I am assuming it will be query with sub-queries, so I started to break this task in sub-tasks and figure out how to obtain all the information that's needed.
I will definitely have to get the ID of the tag attributes for video and picture objects:
SELECT id FROM ATTRIBUTES WHERE NAME = 'picture_tag' OR NAME = 'video_tag'
Also an example of how I can query for tags that are n days old:
SELECT id FROM TAG WHERE updateddate BETWEEN TO_DATE('2013-08-20 00:00:00', 'yyyy-mm-dd hh24:mi:ss') AND CURRENT_DATE
This probably isn't that complex as it seems, however, I am not sure about how the whole query should look like and with what to start. Could someone throw an idea or sample?
I am using oracle, but am familiar with mysql too, so samples from any of the DBMSs would be great. Let me know if I made myself clear enough.
Upvotes: 0
Views: 116
Reputation: 7928
all tag ids assigned to the pictures:
SELECT ASSETVALUE
FROM PICTURE_ATTRMAPPING
JOIN ATTRIBUTES
ON ( ATTRIBUTES.ID = PICTURE_ATTRMAPPING.CS_ATTRID
AND ATTRIBUTES.NAME = 'picture_tag'
)
all tag ids assigned to the videos:
SELECT ASSETVALUE
FROM VIDEO_ATTRMAPPING
JOIN ATTRIBUTES
ON ( ATTRIBUTES.ID = PICTURE_ATTRMAPPING.CS_ATTRID
AND ATTRIBUTES.NAME = 'video_tag'
)
use OUTER JOIN to count pictures and videos wich are tagged
SELECT
TAG.ID
, SUM(CASE WHEN PT.ASSETVALUE is not NULL THEN 1 ELSE 0 END) as tagged_picture_number
, SUM(CASE WHEN VT.ASSETVALUE is not NULL THEN 1 ELSE 0 END) as tagged_vieos_number
FROM
TAG
LEFT OUTER JOIN
(
SELECT ASSETVALUE
FROM PICTURE_ATTRMAPPING
JOIN ATTRIBUTES
ON ( ATTRIBUTES.ID = PICTURE_ATTRMAPPING.CS_ATTRID AND ATTRIBUTES.NAME = 'picture_tag')
) PT
ON ( PT.ASSETVALUE = TAG.ID)
LEFT OUTER JOIN
(
SELECT ASSETVALUE
FROM VIDEO_ATTRMAPPING
JOIN ATTRIBUTES
ON ( ATTRIBUTES.ID = PICTURE_ATTRMAPPING.CS_ATTRID AND ATTRIBUTES.NAME = 'video_tag')
) VT
ON ( PT.ASSETVALUE = TAG.ID)
WHERE
TAG.UPDATEDATE <= TRUNC(SYSDATE, 'DD') - 7
group by TAG.ID
order by tagged_picture_number + tagged_vieos_number DESC
;
Upvotes: 0
Reputation: 52853
The tags that were updated in the last 7 days can be written as:
select id from tags where updatedate >= sysdate - 7
From what you're saying the ATTRIBUTES table only has two values in it; so you can ignore it. Even if it has more your tables PICTURE_ATTRMAPPING and VIDEO_ATTRMAPPING ensure that the attributes are enforced when you join to them so this doesn't matter either.

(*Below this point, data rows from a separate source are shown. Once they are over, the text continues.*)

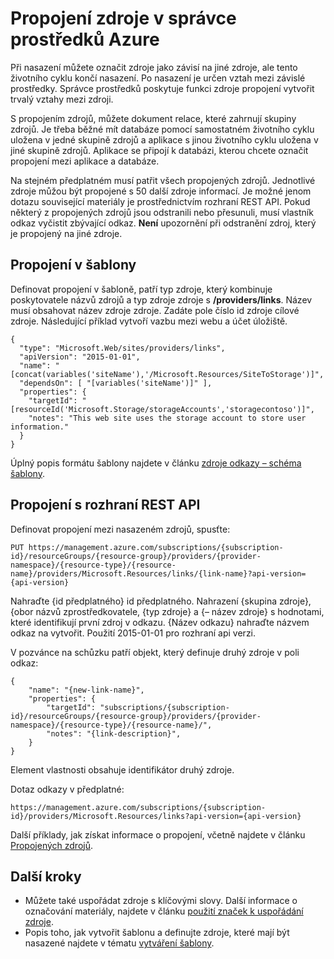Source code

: <properties 
    pageTitle="Propojení zdroje v správce prostředků Azure | Microsoft Azure" 
    description="Vytvořte propojení mezi související materiály do jiné skupiny prostředků v Azure správce." 
    services="azure-resource-manager" 
    documentationCenter="" 
    authors="tfitzmac" 
    manager="timlt" 
    editor="tysonn"/>

<tags 
    ms.service="azure-resource-manager" 
    ms.workload="multiple" 
    ms.tgt_pltfrm="na" 
    ms.devlang="na" 
    ms.topic="article" 
    ms.date="08/01/2016" 
    ms.author="tomfitz"/>

# <a name="linking-resources-in-azure-resource-manager"></a>Propojení zdroje v správce prostředků Azure

Při nasazení můžete označit zdroje jako závisí na jiné zdroje, ale tento životního cyklu končí nasazení. Po nasazení je určen vztah mezi závislé prostředky. Správce prostředků poskytuje funkci zdroje propojení vytvořit trvalý vztahy mezi zdroji.

S propojením zdrojů, můžete dokument relace, které zahrnují skupiny zdrojů. Je třeba běžné mít databáze pomocí samostatném životního cyklu uložena v jedné skupině zdrojů a aplikace s jinou životního cyklu uložena v jiné skupině zdrojů. Aplikace se připojí k databázi, kterou chcete označit propojení mezi aplikace a databáze. 

Na stejném předplatném musí patřit všech propojených zdrojů. Jednotlivé zdroje můžou být propojené s 50 další zdroje informací. Je možné jenom dotazu související materiály je prostřednictvím rozhraní REST API. Pokud některý z propojených zdrojů jsou odstranili nebo přesunuli, musí vlastník odkaz vyčistit zbývající odkaz. **Není** upozornění při odstranění zdroj, který je propojený na jiné zdroje.

## <a name="linking-in-templates"></a>Propojení v šablony

Definovat propojení v šabloně, patří typ zdroje, který kombinuje poskytovatele názvů zdrojů a typ zdroje zdroje s **/providers/links**. Název musí obsahovat název zdroje zdroje. Zadáte pole číslo id zdroje cílové zdroje. Následující příklad vytvoří vazbu mezi webu a účet úložiště.

    {
      "type": "Microsoft.Web/sites/providers/links",
      "apiVersion": "2015-01-01",
      "name": "[concat(variables('siteName'),'/Microsoft.Resources/SiteToStorage')]",
      "dependsOn": [ "[variables('siteName')]" ],
      "properties": {
        "targetId": "[resourceId('Microsoft.Storage/storageAccounts','storagecontoso')]",
        "notes": "This web site uses the storage account to store user information."
      }
    }


Úplný popis formátu šablony najdete v článku [zdroje odkazy – schéma šablony](resource-manager-template-links.md).

## <a name="linking-with-rest-api"></a>Propojení s rozhraní REST API

Definovat propojení mezi nasazeném zdrojů, spusťte:

    PUT https://management.azure.com/subscriptions/{subscription-id}/resourceGroups/{resource-group}/providers/{provider-namespace}/{resource-type}/{resource-name}/providers/Microsoft.Resources/links/{link-name}?api-version={api-version}

Nahraďte {id předplatného} id předplatného. Nahrazení {skupina zdroje}, {obor názvů zprostředkovatele, {typ zdroje} a {– název zdroje} s hodnotami, které identifikují první zdroj v odkazu. {Název odkazu} nahraďte názvem odkaz na vytvořit. Použití 2015-01-01 pro rozhraní api verzi.

V pozvánce na schůzku patří objekt, který definuje druhý zdroje v poli odkaz:

    {
        "name": "{new-link-name}",
        "properties": {
            "targetId": "subscriptions/{subscription-id}/resourceGroups/{resource-group}/providers/{provider-namespace}/{resource-type}/{resource-name}/",
            "notes": "{link-description}",
        }
    }

Element vlastnosti obsahuje identifikátor druhý zdroje.

Dotaz odkazy v předplatné:

    https://management.azure.com/subscriptions/{subscription-id}/providers/Microsoft.Resources/links?api-version={api-version}

Další příklady, jak získat informace o propojení, včetně najdete v článku [Propojených zdrojů](https://msdn.microsoft.com/library/azure/mt238499.aspx).

## <a name="next-steps"></a>Další kroky

- Můžete také uspořádat zdroje s klíčovými slovy. Další informace o označování materiály, najdete v článku [použití značek k uspořádání zdroje](resource-group-using-tags.md).
- Popis toho, jak vytvořit šablonu a definujte zdroje, které mají být nasazené najdete v tématu [vytváření šablony](resource-group-authoring-templates.md).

If you want a tag to be associated to a picture or a video you just need to enforce that it exists in one of the *_ARRTMAPPING tables:
select *
from tags t
left outer join picture_attrmappings pa
on t.id = pa.assetvalue
left outer join video_attrmappings va
on t.id = va.assetvalue
where t.updatedate >= sysdate - 7
and ( pa.assetvalue is not null
or va.assetvalue is not null
)
You then want the tag IDs that have been modified most; so you need to ORDER BY the count:
select t.id
from tags t
left outer join picture_attrmappings pa
on t.id = pa.assetvalue
left outer join video_attrmappings va
on t.id = va.assetvalue
where t.updatedate >= sysdate - 7
and ( pa.assetvalue is not null
or va.assetvalue is not null
)
group by t.id
order by count(*) desc
On a slightly different note this is quite a strange schema (assuming you've left nothing out). I would expect PICTURE_ATTRMAPPINGS to be a junction table between TAGS and PICTURE. The TAGS table should store a unique list of tags but this doesn't seem to be what it does. The UPDATEDATE should then be in either PICTURE_ARRTMAPPINGS as you can then know when each tag was last updated or in PICTURE so you know when all tags were last updated (or both).
I suspect you're missing some of the schema but I see no method, with what you've provided, of using either PICTURE or VIDEO.
Upvotes: 1